- INPUT FOR THIS TASK -
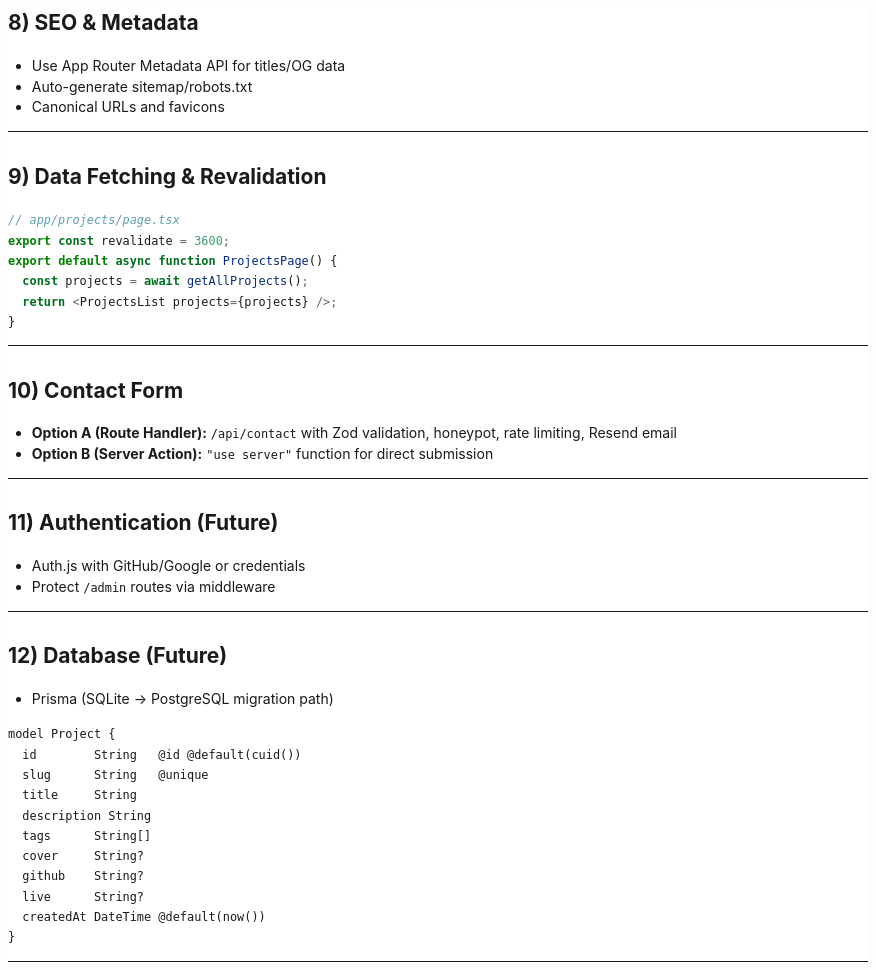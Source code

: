 
## 8) SEO & Metadata

* Use App Router Metadata API for titles/OG data
* Auto-generate sitemap/robots.txt
* Canonical URLs and favicons

---

## 9) Data Fetching & Revalidation

```ts
// app/projects/page.tsx
export const revalidate = 3600;
export default async function ProjectsPage() {
  const projects = await getAllProjects();
  return <ProjectsList projects={projects} />;
}
```

---

## 10) Contact Form

* **Option A (Route Handler):** `/api/contact` with Zod validation, honeypot, rate limiting, Resend email
* **Option B (Server Action):** `"use server"` function for direct submission

---

## 11) Authentication (Future)

* Auth.js with GitHub/Google or credentials
* Protect `/admin` routes via middleware

---

## 12) Database (Future)

* Prisma (SQLite → PostgreSQL migration path)

```prisma
model Project {
  id        String   @id @default(cuid())
  slug      String   @unique
  title     String
  description String
  tags      String[]
  cover     String?
  github    String?
  live      String?
  createdAt DateTime @default(now())
}
```

---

- PROBLEM -
Each line of the data should be printed again exactly. Please leave pictures out.

- THE COMPLETED TASK -
Source code

: 
## 8) SEO & Metadata

* Use App Router Metadata API for titles/OG data
* Auto-generate sitemap/robots.txt
* Canonical URLs and favicons

---

## 9) Data Fetching & Revalidation

```ts
// app/projects/page.tsx
export const revalidate = 3600;
export default async function ProjectsPage() {
  const projects = await getAllProjects();
  return <ProjectsList projects={projects} />;
}
```

---

## 10) Contact Form

* **Option A (Route Handler):** `/api/contact` with Zod validation, honeypot, rate limiting, Resend email
* **Option B (Server Action):** `"use server"` function for direct submission

---

## 11) Authentication (Future)

* Auth.js with GitHub/Google or credentials
* Protect `/admin` routes via middleware

---

## 12) Database (Future)

* Prisma (SQLite → PostgreSQL migration path)

```prisma
model Project {
  id        String   @id @default(cuid())
  slug      String   @unique
  title     String
  description String
  tags      String[]
  cover     String?
  github    String?
  live      String?
  createdAt DateTime @default(now())
}
```

---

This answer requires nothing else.